### Problem to work on
Could you copy the records below exactly, leaving out any pictures?

### Saved entries
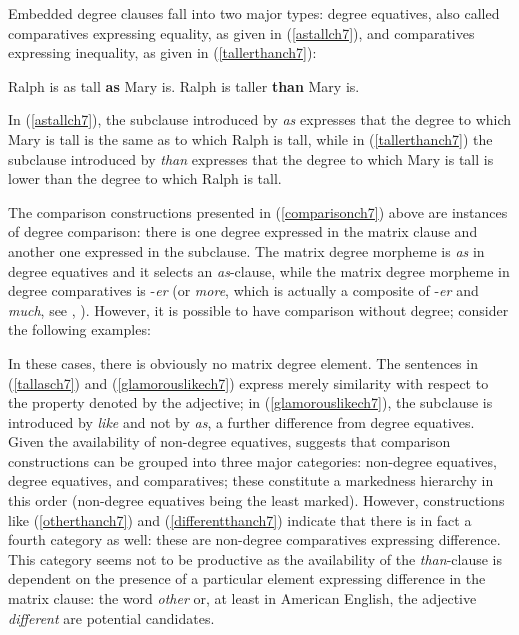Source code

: Embedded degree clauses fall into two major types: degree equatives, also called comparatives expressing equality, as given in (\ref{astallch7}), and comparatives expressing inequality, as given in (\ref{tallerthanch7}):

\ea \label{comparisonch7}
\ea Ralph is as tall \textbf{as} Mary is.\label{astallch7}
\ex Ralph is taller \textbf{than} Mary is.\label{tallerthanch7}
\z
\z

In (\ref{astallch7}), the subclause introduced by \textit{as} expresses that the degree to which Mary is tall is the same as to which Ralph is tall, while in (\ref{tallerthanch7}) the subclause introduced by \textit{than} expresses that the degree to which Mary is tall is lower than the degree to which Ralph is tall.

The comparison constructions presented in (\ref{comparisonch7}) above are instances of degree comparison: there is one degree expressed in the matrix clause and another one expressed in the subclause. The matrix degree morpheme is \textit{as} in degree equatives and it selects an \textit{as}-clause, while the matrix degree morpheme in degree comparatives is -\textit{er} (or \textit{more}, which is actually a composite of -\textit{er} and \textit{much}, see \citealt{bresnan1973}, \citealt{bacskaiatkari2014diss, bacskaiatkari2018langsci}). However, it is possible to have comparison without degree; consider the following examples:

\ea \label{nondegreecomparisonch7}
\z
\z

In these cases, there is obviously no matrix degree element. The sentences in (\ref{tallasch7}) and (\ref{glamorouslikech7}) express merely similarity with respect to the property denoted by the adjective; in (\ref{glamorouslikech7}), the subclause is introduced by \textit{like} and not by \textit{as}, a further difference from degree equatives. Given the availability of non-degree equatives, \citet[35]{jaeger2018} suggests that comparison constructions can be grouped into three major categories: non-degree equatives, degree equatives, and comparatives; these constitute a markedness hierarchy in this order (non-degree equatives being the least marked). However, constructions like (\ref{otherthanch7}) and (\ref{differentthanch7}) indicate that there is in fact a fourth category as well: these are non-degree comparatives expressing difference. This category seems not to be productive as the availability of the \textit{than}-clause is dependent on the presence of a particular element expressing difference in the matrix clause: the word \textit{other} or, at least in American English, the adjective \textit{different} are potential candidates.

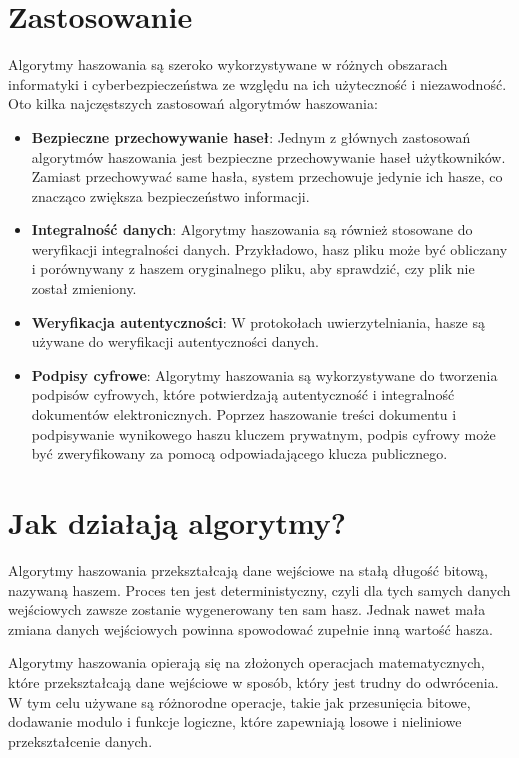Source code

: \documentclass{article}
\begin{document}
\begin{enumerate}
\end{enumerate}

\section{Zastosowanie}
    Algorytmy haszowania są szeroko wykorzystywane w różnych obszarach informatyki i cyberbezpieczeństwa ze względu na ich użyteczność i niezawodność. Oto kilka najczęstszych zastosowań algorytmów haszowania:

\begin{itemize}
    \item \textbf{Bezpieczne przechowywanie haseł}: Jednym z głównych zastosowań algorytmów haszowania jest bezpieczne przechowywanie haseł użytkowników. Zamiast przechowywać same hasła, system przechowuje jedynie ich hasze, co znacząco zwiększa bezpieczeństwo informacji. 
    
    \item \textbf{Integralność danych}: Algorytmy haszowania są również stosowane do weryfikacji integralności danych. Przykładowo, hasz pliku może być obliczany i porównywany z haszem oryginalnego pliku, aby sprawdzić, czy plik nie został zmieniony.
    
    \item \textbf{Weryfikacja autentyczności}: W protokołach uwierzytelniania, hasze są używane do weryfikacji autentyczności danych.
    
    \item \textbf{Podpisy cyfrowe}: Algorytmy haszowania są wykorzystywane do tworzenia podpisów cyfrowych, które potwierdzają autentyczność i integralność dokumentów elektronicznych. Poprzez haszowanie treści dokumentu i podpisywanie wynikowego haszu kluczem prywatnym, podpis cyfrowy może być zweryfikowany za pomocą odpowiadającego klucza publicznego.
\end{itemize}

\section{Jak działają algorytmy?}
    Algorytmy haszowania przekształcają dane wejściowe na stałą długość bitową, nazywaną haszem. Proces ten jest deterministyczny, czyli dla tych samych danych wejściowych zawsze zostanie wygenerowany ten sam hasz. Jednak nawet mała zmiana danych wejściowych powinna spowodować zupełnie inną wartość hasza.

    Algorytmy haszowania opierają się na złożonych operacjach matematycznych, które przekształcają dane wejściowe w sposób, który jest trudny do odwrócenia. W tym celu używane są różnorodne operacje, takie jak przesunięcia bitowe, dodawanie modulo i funkcje logiczne, które zapewniają losowe i nieliniowe przekształcenie danych.
\end{document}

### Reply to the task
Source code

: Embedded degree clauses fall into two major types: degree equatives, also called comparatives expressing equality, as given in (\ref{astallch7}), and comparatives expressing inequality, as given in (\ref{tallerthanch7}):

\ea \label{comparisonch7}
\ea Ralph is as tall \textbf{as} Mary is.\label{astallch7}
\ex Ralph is taller \textbf{than} Mary is.\label{tallerthanch7}
\z
\z

In (\ref{astallch7}), the subclause introduced by \textit{as} expresses that the degree to which Mary is tall is the same as to which Ralph is tall, while in (\ref{tallerthanch7}) the subclause introduced by \textit{than} expresses that the degree to which Mary is tall is lower than the degree to which Ralph is tall.

The comparison constructions presented in (\ref{comparisonch7}) above are instances of degree comparison: there is one degree expressed in the matrix clause and another one expressed in the subclause. The matrix degree morpheme is \textit{as} in degree equatives and it selects an \textit{as}-clause, while the matrix degree morpheme in degree comparatives is -\textit{er} (or \textit{more}, which is actually a composite of -\textit{er} and \textit{much}, see \citealt{bresnan1973}, \citealt{bacskaiatkari2014diss, bacskaiatkari2018langsci}). However, it is possible to have comparison without degree; consider the following examples:

\ea \label{nondegreecomparisonch7}
\z
\z

In these cases, there is obviously no matrix degree element. The sentences in (\ref{tallasch7}) and (\ref{glamorouslikech7}) express merely similarity with respect to the property denoted by the adjective; in (\ref{glamorouslikech7}), the subclause is introduced by \textit{like} and not by \textit{as}, a further difference from degree equatives. Given the availability of non-degree equatives, \citet[35]{jaeger2018} suggests that comparison constructions can be grouped into three major categories: non-degree equatives, degree equatives, and comparatives; these constitute a markedness hierarchy in this order (non-degree equatives being the least marked). However, constructions like (\ref{otherthanch7}) and (\ref{differentthanch7}) indicate that there is in fact a fourth category as well: these are non-degree comparatives expressing difference. This category seems not to be productive as the availability of the \textit{than}-clause is dependent on the presence of a particular element expressing difference in the matrix clause: the word \textit{other} or, at least in American English, the adjective \textit{different} are potential candidates.

Source code

: \documentclass{article}
\begin{document}
\begin{enumerate}
\end{enumerate}

\section{Zastosowanie}
    Algorytmy haszowania są szeroko wykorzystywane w różnych obszarach informatyki i cyberbezpieczeństwa ze względu na ich użyteczność i niezawodność. Oto kilka najczęstszych zastosowań algorytmów haszowania:

\begin{itemize}
    \item \textbf{Bezpieczne przechowywanie haseł}: Jednym z głównych zastosowań algorytmów haszowania jest bezpieczne przechowywanie haseł użytkowników. Zamiast przechowywać same hasła, system przechowuje jedynie ich hasze, co znacząco zwiększa bezpieczeństwo informacji. 
    
    \item \textbf{Integralność danych}: Algorytmy haszowania są również stosowane do weryfikacji integralności danych. Przykładowo, hasz pliku może być obliczany i porównywany z haszem oryginalnego pliku, aby sprawdzić, czy plik nie został zmieniony.
    
    \item \textbf{Weryfikacja autentyczności}: W protokołach uwierzytelniania, hasze są używane do weryfikacji autentyczności danych.
    
    \item \textbf{Podpisy cyfrowe}: Algorytmy haszowania są wykorzystywane do tworzenia podpisów cyfrowych, które potwierdzają autentyczność i integralność dokumentów elektronicznych. Poprzez haszowanie treści dokumentu i podpisywanie wynikowego haszu kluczem prywatnym, podpis cyfrowy może być zweryfikowany za pomocą odpowiadającego klucza publicznego.
\end{itemize}

\section{Jak działają algorytmy?}
    Algorytmy haszowania przekształcają dane wejściowe na stałą długość bitową, nazywaną haszem. Proces ten jest deterministyczny, czyli dla tych samych danych wejściowych zawsze zostanie wygenerowany ten sam hasz. Jednak nawet mała zmiana danych wejściowych powinna spowodować zupełnie inną wartość hasza.

    Algorytmy haszowania opierają się na złożonych operacjach matematycznych, które przekształcają dane wejściowe w sposób, który jest trudny do odwrócenia. W tym celu używane są różnorodne operacje, takie jak przesunięcia bitowe, dodawanie modulo i funkcje logiczne, które zapewniają losowe i nieliniowe przekształcenie danych.
\end{document}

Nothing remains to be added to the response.